Montag, 22. August 2022

EM 2012 – eine kollektive Fete

Public Viewing ist Party. Archivbild WM 2010.

Rhein-Neckar, 25. Juni 2012. In knapp einer Woche ist der ganze Zauber wieder vorbei. Nächsten Sonntag steht der Europameister 2012 fest und man kann die Abende wieder anders verplanen. Gabi ist darüber ganz froh, denn sie ist kein Fußballfan. Dennoch geht sie zu Public Viewings.

Ich hab’s nicht mit Fußball.
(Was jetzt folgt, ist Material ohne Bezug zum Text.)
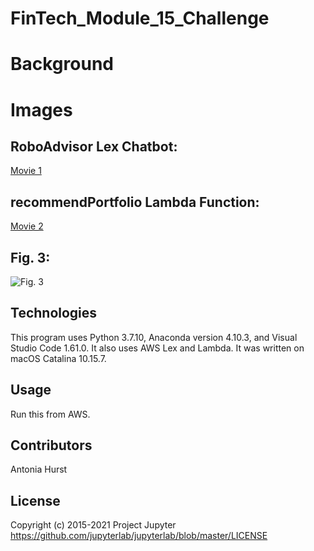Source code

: # FinTech_Module_15_Challenge

# Background


# Images

## RoboAdvisor Lex Chatbot: 

[Movie 1](https://github.com/toniahurst/FinTech_Module_15_Challenge/blob/main/TH_Clip_1_Mod_15.mov)

## recommendPortfolio Lambda Function: 

[Movie 2](https://github.com/toniahurst/FinTech_Module_15_Challenge/blob/main/TH_lambda_and_lex.mov)

## Fig. 3: 

![Fig. 3]()



## Technologies

This program uses Python 3.7.10, Anaconda version 4.10.3, and Visual Studio Code 1.61.0. It also uses AWS Lex and Lambda. It was written on macOS Catalina 10.15.7.

## Usage

Run this from AWS.

## Contributors

Antonia Hurst

## License
Copyright (c) 2015-2021 Project Jupyter https://github.com/jupyterlab/jupyterlab/blob/master/LICENSE



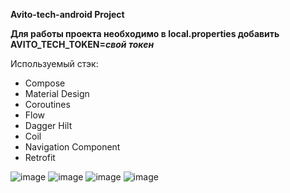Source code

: **Avito-tech-android Project**

**Для работы проекта необходимо в local.properties добавить AVITO_TECH_TOKEN=*свой токен***

Используемый стэк:
- Compose
- Material Design
- Coroutines
- Flow
- Dagger Hilt
- Coil
- Navigation Component
- Retrofit

![image](https://github.com/grigoriymirosedi/avito-tech-android/assets/92877083/90fb9edf-6682-4f63-8653-2c04d10c6c2d)
![image](https://github.com/grigoriymirosedi/avito-tech-android/assets/92877083/18ceddc6-6828-4687-8f4b-0e77c034a7fe)
![image](https://github.com/grigoriymirosedi/avito-tech-android/assets/92877083/dd36cd91-4746-4206-9d6c-695c659b3b07)
![image](https://github.com/grigoriymirosedi/avito-tech-android/assets/92877083/1cbf3ab4-dd9f-4c20-bb2d-094f22d9ad05)



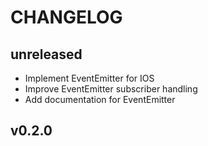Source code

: # CHANGELOG

## unreleased

- Implement EventEmitter for IOS
- Improve EventEmitter subscriber handling
- Add documentation for EventEmitter

## v0.2.0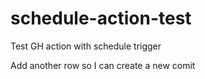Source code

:# schedule-action-test
Test GH action with schedule trigger

Add another row so I can create a new comit

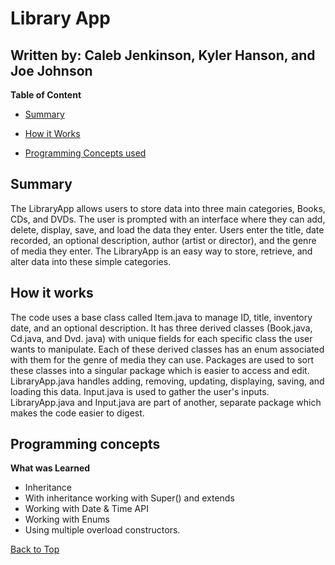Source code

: # Library App
## Written by: Caleb Jenkinson, Kyler Hanson, and Joe Johnson

<b>Table of Content</b>
- [Summary](#summary)

- [How it Works](#how-it-works)
- [Programming Concepts used](#programming-concepts)

## Summary
The LibraryApp allows users to store data into three main categories, Books, CDs, and DVDs. The user is prompted with an interface where they can add, delete, display, save, and load the data they enter. Users enter the title, date recorded, an optional description,
author (artist or director), and the genre of media they enter. The LibraryApp is an easy way to store, retrieve, and alter data into these simple categories.

## How it works
The code uses a base class called Item.java to manage ID, title, inventory date, and an optional description. It has three derived classes (Book.java, Cd.java, and Dvd. java) with unique fields for each specific class the user wants to manipulate. Each of these derived 
classes has an enum associated with them for the genre of media they can use. Packages are used to sort these classes into a singular package which is easier to access and edit. LibraryApp.java handles adding, removing, updating, displaying, saving, and loading this data. 
Input.java is used to gather the user's inputs. LibraryApp.java and Input.java are part of another, separate package which makes the code easier to digest. 

## Programming concepts
**What was Learned**
  * Inheritance
  * With inheritance working with Super() and extends
  * Working with Date & Time API
  * Working with Enums
  * Using multiple overload constructors.


[Back to Top](#hot-cold-game)
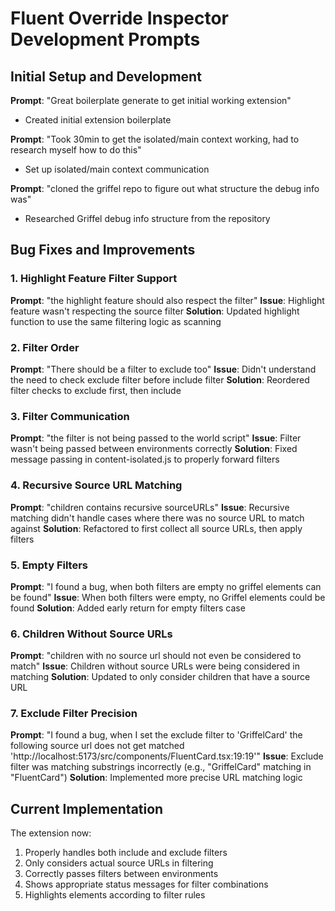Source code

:# Fluent Override Inspector Development Prompts

## Initial Setup and Development
**Prompt**: "Great boilerplate generate to get initial working extension"
- Created initial extension boilerplate

**Prompt**: "Took 30min to get the isolated/main context working, had to research myself how to do this"
- Set up isolated/main context communication

**Prompt**: "cloned the griffel repo to figure out what structure the debug info was"
- Researched Griffel debug info structure from the repository

## Bug Fixes and Improvements

### 1. Highlight Feature Filter Support
**Prompt**: "the highlight feature should also respect the filter"
**Issue**: Highlight feature wasn't respecting the source filter
**Solution**: Updated highlight function to use the same filtering logic as scanning

### 2. Filter Order
**Prompt**: "There should be a filter to exclude too"
**Issue**: Didn't understand the need to check exclude filter before include filter
**Solution**: Reordered filter checks to exclude first, then include

### 3. Filter Communication
**Prompt**: "the filter is not being passed to the world script"
**Issue**: Filter wasn't being passed between environments correctly
**Solution**: Fixed message passing in content-isolated.js to properly forward filters

### 4. Recursive Source URL Matching
**Prompt**: "children contains recursive sourceURLs"
**Issue**: Recursive matching didn't handle cases where there was no source URL to match against
**Solution**: Refactored to first collect all source URLs, then apply filters

### 5. Empty Filters
**Prompt**: "I found a bug, when both filters are empty no griffel elements can be found"
**Issue**: When both filters were empty, no Griffel elements could be found
**Solution**: Added early return for empty filters case

### 6. Children Without Source URLs
**Prompt**: "children with no source url should not even be considered to match"
**Issue**: Children without source URLs were being considered in matching
**Solution**: Updated to only consider children that have a source URL

### 7. Exclude Filter Precision
**Prompt**: "I found a bug, when I set the exclude filter to 'GriffelCard' the following source url does not get matched 'http://localhost:5173/src/components/FluentCard.tsx:19:19'"
**Issue**: Exclude filter was matching substrings incorrectly (e.g., "GriffelCard" matching in "FluentCard")
**Solution**: Implemented more precise URL matching logic

## Current Implementation
The extension now:
1. Properly handles both include and exclude filters
2. Only considers actual source URLs in filtering
3. Correctly passes filters between environments
4. Shows appropriate status messages for filter combinations
5. Highlights elements according to filter rules 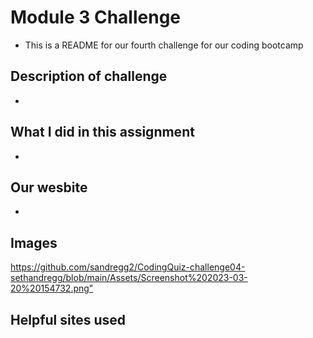# Module 3 Challenge
- This is a README for our fourth challenge for our coding bootcamp
## Description of challenge
-
## What I did in this assignment
-
## Our wesbite
-
## Images
<https://github.com/sandregg2/CodingQuiz-challenge04-sethandregg/blob/main/Assets/Screenshot%202023-03-20%20154732.png">
## Helpful sites used
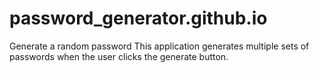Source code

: # password_generator.github.io
Generate a random password
This application generates multiple sets of passwords when the user clicks the generate button.
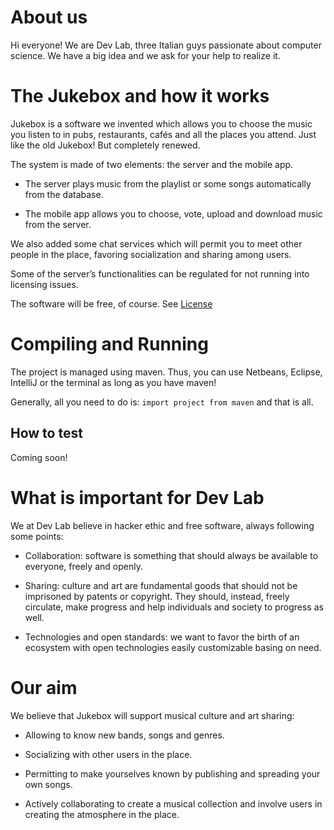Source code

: # About us

Hi everyone! We are Dev Lab, three Italian guys passionate about computer science. We have a big idea and we ask for your help to realize it.

# The Jukebox and how it works

Jukebox is a software we invented which allows you to choose the music you listen to in pubs, restaurants, cafés and all the places you attend. Just like the old Jukebox! But completely renewed.

The system is made of two elements: the server and the mobile app.

- The server plays music from the playlist or some songs automatically from the database.

- The mobile app allows you to choose, vote, upload and download music from the server.

We also added some chat services which will permit you to meet other people in the place, favoring socialization and sharing among users.

Some of the server’s functionalities can be regulated for not running into licensing issues.

The software will be free, of course. See [License](LICENSE)


# Compiling and Running

The project is managed using maven. Thus, you can use Netbeans, Eclipse, IntelliJ or the terminal as long as you have maven! 

Generally, all you need to do is: `import project from maven` and that is all.

## How to test

Coming soon!

# What is important for Dev Lab

We at Dev Lab believe in hacker ethic and free software, always following some points:

- Collaboration: software is something that should always be available to everyone, freely and openly.

- Sharing: culture and art are fundamental goods that should not be imprisoned by patents or copyright. They should, instead, freely circulate, make progress and help individuals and society to progress as well.

- Technologies and open standards: we want to favor the birth of an ecosystem with open technologies easily customizable basing on need.


# Our aim

We believe that Jukebox will support musical culture and art sharing:

- Allowing to know new bands, songs and genres.

- Socializing with other users in the place.

- Permitting to make yourselves known by publishing and spreading your own songs.

- Actively collaborating to create a musical collection and involve users in creating the atmosphere in the place.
So, jetzt ist es raus, jetzt habe ich es gesagt.

Vor dem Sommermärchen, der WM 2006 in Deutschland, konnte man dies auch noch ungestraft sagen. Bis dahin gab es die Fußball-Begeisterten und die anderen.

Doch mit diesem Sommer änderte sich alles. Mit Public Viewing wurde die WM 2006 zu einem nationalen Event.

Deutschlandfahnen, in meiner Jugend noch verpönt, wehen nun in den Zeiten von Welt- und Europameisterschaften von Balkonen, aus Fenstern und von Autodächern.

Das perfekte Styling muss sein

Eine ganze Industrie entstand, die für das richtige Equipment sorgte. Ketten, Schweißbänder, Schminke, Vuvuzelas, Überzieher für die Autoaußenspiegel und Fahnen in jeglicher Größe, alles in schwarz-rot-gold, gibt es an jeder Straßenecke zu kaufen.

Dieser Tage habe ich sogar einen alten Mann mit einem mit Fahnen geschmückten Rollator gesehen.

Was früher den wahren Fan ausmachte wurde quasi über einen Sommer zum Allgemeingut.

Wenn ich sage, ich schaue kein Fußball, heißt es nicht, dass ich mir nicht das eine oder andere Spiel angucke, aber es bedeutet, ich plane in dieser Zeit meinen Alltag nicht um dieses Ereignis. Und ich empfinde es äußerst lästig, wenn auf die Frage, „kommt ihr zum Grillen“, die Antwort „stellt ihr auch einen Fernsehen auf“ folgt.

Ich freue mich, wenn die deutsche Mannschaft nach einem guten Spiel weiter kommt, aber ich stürze nicht in eine Existenzkrise, wenn sie ausscheidet.

Gott sei Dank ist auch mein Mann kein Fußballfanatiker. Er schaut nie die Sportschau und hat auch keinen Lieblingsverein in der Bundesliga. Aber natürlich schaut er WM- und EM-Spiele – wenn es zeitlich passt.

Ich bin zwar Mutter eines Sohnes, blieb aber von Fußballverein und dementsprechenden Spielen am Wochenende verschont.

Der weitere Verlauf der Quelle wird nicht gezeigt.